DATASET RECORDS |
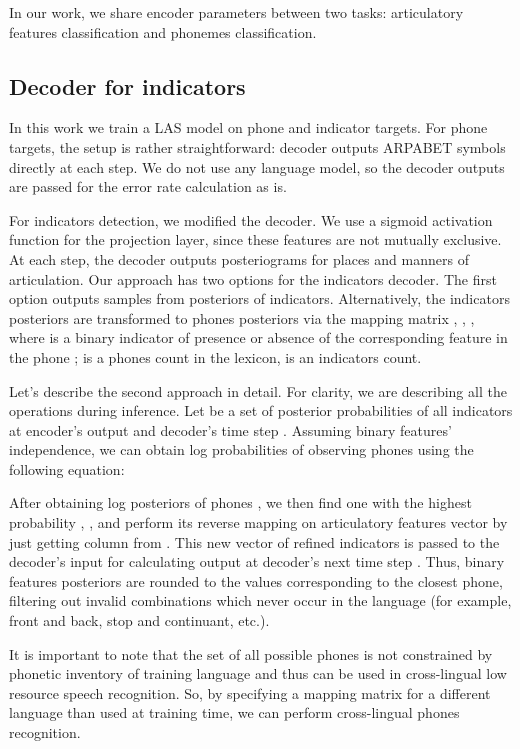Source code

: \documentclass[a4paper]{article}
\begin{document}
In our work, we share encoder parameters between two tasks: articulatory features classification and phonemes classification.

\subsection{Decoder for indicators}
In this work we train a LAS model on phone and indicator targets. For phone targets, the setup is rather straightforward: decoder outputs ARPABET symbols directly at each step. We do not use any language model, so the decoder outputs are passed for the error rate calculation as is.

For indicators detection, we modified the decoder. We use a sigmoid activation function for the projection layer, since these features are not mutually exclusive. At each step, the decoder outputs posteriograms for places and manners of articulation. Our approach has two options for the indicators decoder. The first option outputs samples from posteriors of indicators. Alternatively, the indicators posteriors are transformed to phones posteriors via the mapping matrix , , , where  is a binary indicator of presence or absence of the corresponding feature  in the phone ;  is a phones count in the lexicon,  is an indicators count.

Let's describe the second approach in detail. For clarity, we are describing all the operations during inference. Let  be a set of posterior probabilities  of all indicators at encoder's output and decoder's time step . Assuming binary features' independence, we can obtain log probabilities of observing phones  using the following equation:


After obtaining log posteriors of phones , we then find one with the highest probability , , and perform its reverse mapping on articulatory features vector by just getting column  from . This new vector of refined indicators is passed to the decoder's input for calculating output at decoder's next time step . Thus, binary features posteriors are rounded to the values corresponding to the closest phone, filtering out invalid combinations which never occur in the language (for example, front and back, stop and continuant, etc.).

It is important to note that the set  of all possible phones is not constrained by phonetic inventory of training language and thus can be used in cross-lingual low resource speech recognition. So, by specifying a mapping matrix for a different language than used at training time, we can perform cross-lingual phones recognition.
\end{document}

WHAT YOU SHOULD DO | If a line in the entries holds the word "outputs", count it. Report the total only.

SOLUTION TO THIS EXERCISE | 2